The show's commissioning followed a resurgence of the Black Lives Matter movement after the May 2020 murder of George Floyd. Akingbola said that he did not think audiences had changed substantially since the pilot in 2016, only that "the need to serve them properly has increased exponentially" as the Black Lives Matter movement brought "a spotlight to the lack of inclusion". He criticized the pigeonholing of the programme as a "black show", aiming to disprove that "that black content does not appeal to mainstream audiences". Akingbola said that he hoped to see "non-tokenised shows throughout the year" in future. He said that the crew would "love to have the opportunity" to be renewed for a second series and that the programme "wasn't made just for October".

In June 2021, ITV announced that it had renewed the series for another five episodes, which aired the same October.

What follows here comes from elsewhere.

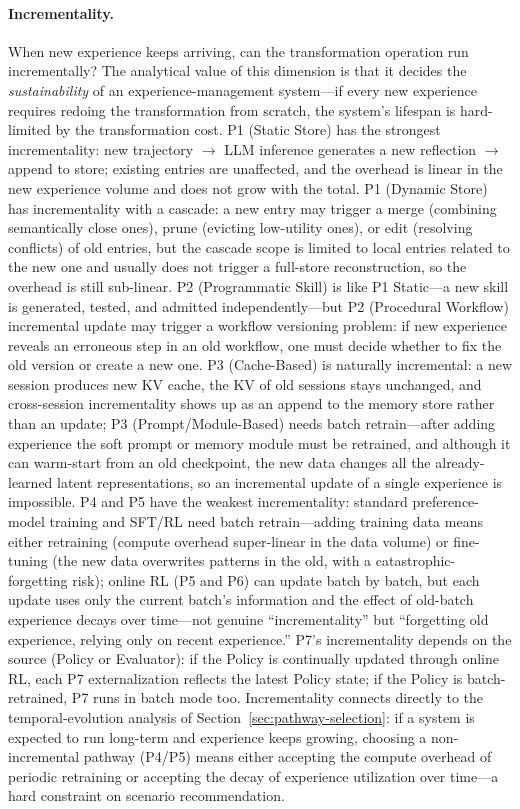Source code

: \paragraph{Incrementality.} When new experience keeps arriving, can the transformation operation run incrementally? The analytical value of this dimension is that it decides the \emph{sustainability} of an experience-management system---if every new experience requires redoing the transformation from scratch, the system's lifespan is hard-limited by the transformation cost. P1 (Static Store) has the strongest incrementality: new trajectory $\rightarrow$ LLM inference generates a new reflection $\rightarrow$ append to store; existing entries are unaffected, and the overhead is linear in the new experience volume and does not grow with the total. P1 (Dynamic Store) has incrementality with a cascade: a new entry may trigger a merge (combining semantically close ones), prune (evicting low-utility ones), or edit (resolving conflicts) of old entries, but the cascade scope is limited to local entries related to the new one and usually does not trigger a full-store reconstruction, so the overhead is still sub-linear. P2 (Programmatic Skill) is like P1 Static---a new skill is generated, tested, and admitted independently---but P2 (Procedural Workflow) incremental update may trigger a workflow versioning problem: if new experience reveals an erroneous step in an old workflow, one must decide whether to fix the old version or create a new one. P3 (Cache-Based) is naturally incremental: a new session produces new KV cache, the KV of old sessions stays unchanged, and cross-session incrementality shows up as an append to the memory store rather than an update; P3 (Prompt/Module-Based) needs batch retrain---after adding experience the soft prompt or memory module must be retrained, and although it can warm-start from an old checkpoint, the new data changes all the already-learned latent representations, so an incremental update of a single experience is impossible. P4 and P5 have the weakest incrementality: standard preference-model training and SFT/RL need batch retrain---adding training data means either retraining (compute overhead super-linear in the data volume) or fine-tuning (the new data overwrites patterns in the old, with a catastrophic-forgetting risk); online RL (P5 and P6) can update batch by batch, but each update uses only the current batch's information and the effect of old-batch experience decays over time---not genuine ``incrementality'' but ``forgetting old experience, relying only on recent experience.'' P7's incrementality depends on the source (Policy or Evaluator): if the Policy is continually updated through online RL, each P7 externalization reflects the latest Policy state; if the Policy is batch-retrained, P7 runs in batch mode too. Incrementality connects directly to the temporal-evolution analysis of Section~\ref{sec:pathway-selection}: if a system is expected to run long-term and experience keeps growing, choosing a non-incremental pathway (P4/P5) means either accepting the compute overhead of periodic retraining or accepting the decay of experience utilization over time---a hard constraint on scenario recommendation.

A third series of five episodes was filmed at the Riverside Studios in Hammersmith, west London, in June 2022 and broadcast in October of the same year. Akingbola and team captain Chizzy Akudolu returned. Guests include White Yardie, Shaun Wallace, Russell Kane and Verona Rose.

In June 2023, ITV commissioned the programme for a fourth series. It was filmed in July for a November premiere, marking the first time the series fell outside ITV's Black History Month schedule.

==Episodes==
===Pilot (2016)===
The pilot was presented by Jimmy Akingbola, with team captains Chizzy Akudolu and Jo Martin. It aired on ITV2 in the timeslot of 8:30 p.m. on Thursday under the title I'm Sorry, I Didn't Know.

| No. overall | No. in series | Chizzy's Team | Jo's Team | Scores | Original release date |
|---|---|---|---|---|---|
| 1 | 1 | Jimmy James Jones and Paul Chowdhry | Judi Love and Toby Williams | 45–35 | 3 November 2016 |

===Series 1 (2020)===
The first series of four episodes premiered during Black History Month. It aired on ITV on Tuesdays at 10:45 p.m. The host was Jimmy Akingbola and Chizzy Akudolu and Judi Love served as team captains.

| No. overall | No. in series | Chizzy's Team | Judi's Team | Winning team | Original release date |
|---|---|---|---|---|---|
| 2 | 1 | Paul Chowdhry and Colin Salmon | Angie Le Mar and Tom Allen | Draw | 6 October 2020 |
| 3 | 2 | Nathan Caton and AJ Odudu | Russell Kane and Verona Rose | Judi | 13 October 2020 |
| 4 | 3 | Humza Arshad and Kerry Godliman | Kojo Anim and Jimmy James Jones | Draw | 20 October 2020 |
| 5 | 4 | Sophie Duker and Toby Williams | Shaun Wallace and Paul Chowdhry | Judi | 27 October 2020 |

===Series 2 (2021)===
As with the first series, the second aired on ITV during Black History Month with Akingbola as presenter and Akudolu and Love as team captains. It was moved to the timeslot of 10:20 p.m. on Sunday.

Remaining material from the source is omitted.